Re: [fuse-devel] [PATCH v4 4/5] fuse: Support privileged xattrs only with a mount option

Seth Forshee <seth.forshee@xxxxxxxxxxxxx> · Tue, 21 Oct 2014 23:58:48 -0500

On Tue, Oct 21, 2014 at 02:27:13PM -0700, Andy Lutomirski wrote:
> On Tue, Oct 21, 2014 at 2:21 PM, Seth Forshee
> <seth.forshee@xxxxxxxxxxxxx> wrote:
> > On Wed, Oct 15, 2014 at 07:37:36AM -0700, Andy Lutomirski wrote:
> >> On Wed, Oct 15, 2014 at 12:39 AM, Seth Forshee
> >> <seth.forshee@xxxxxxxxxxxxx> wrote:
> >> > On Tue, Oct 14, 2014 at 02:19:19PM -0700, Andy Lutomirski wrote:
> >> >> On Tue, Oct 14, 2014 at 2:13 PM, Eric W. Biederman
> >> >> <ebiederm@xxxxxxxxxxxx> wrote:
> >> >> > Seth Forshee <seth.forshee@xxxxxxxxxxxxx> writes:
> >> >> >
> >> >> >> On Tue, Oct 14, 2014 at 01:01:02PM -0700, Eric W. Biederman wrote:
> >> >> >>> Michael j Theall <mtheall@xxxxxxxxxx> writes:
> >> >> >>>
> >> >> >>> > Seth Forshee <seth.forshee@xxxxxxxxxxxxx> wrote on 10/14/2014 09:25:55 AM:
> >> >> >>> >
> >> >> >>> >> From: Seth Forshee <seth.forshee@xxxxxxxxxxxxx>
> >> >> >>> >> To: Miklos Szeredi <miklos@xxxxxxxxxx>
> >> >> >>> >> Cc: fuse-devel@xxxxxxxxxxxxxxxxxxxxx, "Serge H. Hallyn"

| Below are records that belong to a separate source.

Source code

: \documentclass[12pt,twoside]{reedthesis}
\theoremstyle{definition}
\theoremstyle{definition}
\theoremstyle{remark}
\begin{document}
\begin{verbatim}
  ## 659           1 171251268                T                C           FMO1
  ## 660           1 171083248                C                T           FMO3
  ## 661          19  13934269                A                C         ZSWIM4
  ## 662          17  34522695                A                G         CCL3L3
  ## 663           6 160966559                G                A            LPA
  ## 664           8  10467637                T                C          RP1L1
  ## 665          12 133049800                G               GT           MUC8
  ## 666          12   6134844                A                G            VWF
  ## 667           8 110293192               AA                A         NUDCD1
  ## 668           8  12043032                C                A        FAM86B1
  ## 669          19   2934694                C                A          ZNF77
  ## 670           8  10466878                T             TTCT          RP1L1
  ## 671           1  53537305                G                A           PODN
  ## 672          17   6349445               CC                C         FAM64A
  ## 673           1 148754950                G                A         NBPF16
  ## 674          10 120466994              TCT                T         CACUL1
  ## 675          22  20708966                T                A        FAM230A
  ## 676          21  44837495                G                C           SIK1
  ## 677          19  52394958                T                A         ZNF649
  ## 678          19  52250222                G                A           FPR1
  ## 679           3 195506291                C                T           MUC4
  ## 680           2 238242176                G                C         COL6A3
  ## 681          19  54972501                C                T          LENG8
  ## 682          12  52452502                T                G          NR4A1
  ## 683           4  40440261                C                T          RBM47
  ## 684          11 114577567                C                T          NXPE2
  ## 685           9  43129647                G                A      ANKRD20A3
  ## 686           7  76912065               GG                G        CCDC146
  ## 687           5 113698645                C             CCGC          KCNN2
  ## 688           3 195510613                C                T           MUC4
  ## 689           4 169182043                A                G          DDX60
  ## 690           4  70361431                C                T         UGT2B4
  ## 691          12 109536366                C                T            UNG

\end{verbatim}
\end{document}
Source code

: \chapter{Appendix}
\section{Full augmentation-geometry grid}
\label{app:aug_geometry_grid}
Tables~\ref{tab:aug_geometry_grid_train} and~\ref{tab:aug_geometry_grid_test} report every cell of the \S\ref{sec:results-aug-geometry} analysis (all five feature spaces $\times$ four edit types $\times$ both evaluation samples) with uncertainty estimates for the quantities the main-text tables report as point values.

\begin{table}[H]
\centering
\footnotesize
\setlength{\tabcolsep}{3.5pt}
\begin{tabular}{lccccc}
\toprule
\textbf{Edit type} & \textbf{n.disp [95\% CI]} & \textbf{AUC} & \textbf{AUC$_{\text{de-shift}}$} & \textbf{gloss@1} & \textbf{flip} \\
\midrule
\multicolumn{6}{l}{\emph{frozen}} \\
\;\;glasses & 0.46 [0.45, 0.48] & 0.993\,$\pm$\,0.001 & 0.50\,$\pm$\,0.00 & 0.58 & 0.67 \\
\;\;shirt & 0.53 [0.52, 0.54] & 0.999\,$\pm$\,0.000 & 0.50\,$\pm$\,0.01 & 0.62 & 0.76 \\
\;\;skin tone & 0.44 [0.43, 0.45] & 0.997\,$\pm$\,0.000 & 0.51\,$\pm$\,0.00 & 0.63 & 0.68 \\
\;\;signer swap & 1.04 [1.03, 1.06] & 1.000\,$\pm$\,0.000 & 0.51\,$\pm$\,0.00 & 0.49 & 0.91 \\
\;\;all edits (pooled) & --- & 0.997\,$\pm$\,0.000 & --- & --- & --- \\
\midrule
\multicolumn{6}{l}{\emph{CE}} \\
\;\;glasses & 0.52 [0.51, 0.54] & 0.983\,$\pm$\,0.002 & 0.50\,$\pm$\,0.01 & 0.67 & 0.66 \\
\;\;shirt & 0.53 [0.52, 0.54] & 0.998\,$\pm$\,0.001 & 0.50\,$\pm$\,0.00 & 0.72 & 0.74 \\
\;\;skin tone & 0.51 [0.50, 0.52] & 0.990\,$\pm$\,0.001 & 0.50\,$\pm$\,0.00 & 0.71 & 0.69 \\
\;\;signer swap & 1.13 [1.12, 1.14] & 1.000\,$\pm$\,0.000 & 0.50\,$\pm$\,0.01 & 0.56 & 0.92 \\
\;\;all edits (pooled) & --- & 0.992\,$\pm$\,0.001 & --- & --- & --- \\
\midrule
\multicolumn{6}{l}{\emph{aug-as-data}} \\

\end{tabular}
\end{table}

> >> >> >>> >> <serge.hallyn@xxxxxxxxxx>, linux-kernel@xxxxxxxxxxxxxxx, Seth
> >> >> >>> >> Forshee <seth.forshee@xxxxxxxxxxxxx>, "Eric W. Biederman"
> >> >> >>> >> <ebiederm@xxxxxxxxxxxx>, linux-fsdevel@xxxxxxxxxxxxxxx
> >> >> >>> >> Date: 10/14/2014 09:27 AM
> >> >> >>> >> Subject: [fuse-devel] [PATCH v4 4/5] fuse: Support privileged xattrs
> >> >> >>> >> only with a mount option
> >> >> >>> >>
> >> >> >>> >> Allowing unprivileged users to provide arbitrary xattrs via fuse
> >> >> >>> >> mounts bypasses the normal restrictions on setting xattrs. Such
> >> >> >>> >> mounts should be restricted to reading and writing xattrs in the
> >> >> >>> >> user.* namespace.
> >> >> >>> >>
> >> >> >>> >
> >> >> >>> > Can you explain how the normal restrictions on setting xattrs are
> >> >> >>> > bypassed?
> >> >> >>>
> >> >> >>> If the fuse server is not run by root.  Which is a large part of the
> >> >> >>> point of fuse.
> >> >> >>
> >> >> >> So the server could for example return trusted.* xattrs which were not
> >> >> >> set by a privileged user.
> >> >> >>
> >> >> >>> > My filesystem still needs security.* and system.*, and it looks like
> >> >> >>> > xattr_permission already prevents non-privileged users from accessing
> >> >> >>> > trusted.*
> >> >> >>>
> >> >> >>> If the filesystem is mounted with nosuid (typical of a non-privileged
> >> >> >>> mount of fuse) then the security.* attributes are ignored.
> >> >> >>
> >> >> >> That I wasn't aware of. In fact I still haven't found where this
> >> >> >> restriction is implemented.
> >> >> >
> >> >> > My memory may be have been incomplete.  What I was thinking of is
> >> >> > security/commoncap.c the MNT_NOSUID check in get_file_caps.
> >> >> >
> >> >> > Upon inspection that appears limited to file capabilities, and while
> >> >> > there are a few other MNT_NOSUID checks under security the feel far from
> >> >> > complete.
> >> >> >
> >> >> > Sigh.
> >> >> >
> >> >> > This deserves a hard look because if MNT_NOSUID is not sufficient than
> >> >> > it may be possible for me to insert a usb stick with an extN filesystem
> >> >> > with the right labels having it auto-mounted nosuid and subvert the
> >> >> > security of something like selinux.
> >> >>
> >> >> It's this code in selinux/hooks.c:
> >> >>
> >> >>     if ((bprm->file->f_path.mnt->mnt_flags & MNT_NOSUID) ||
> >> >>         (bprm->unsafe & LSM_UNSAFE_NO_NEW_PRIVS))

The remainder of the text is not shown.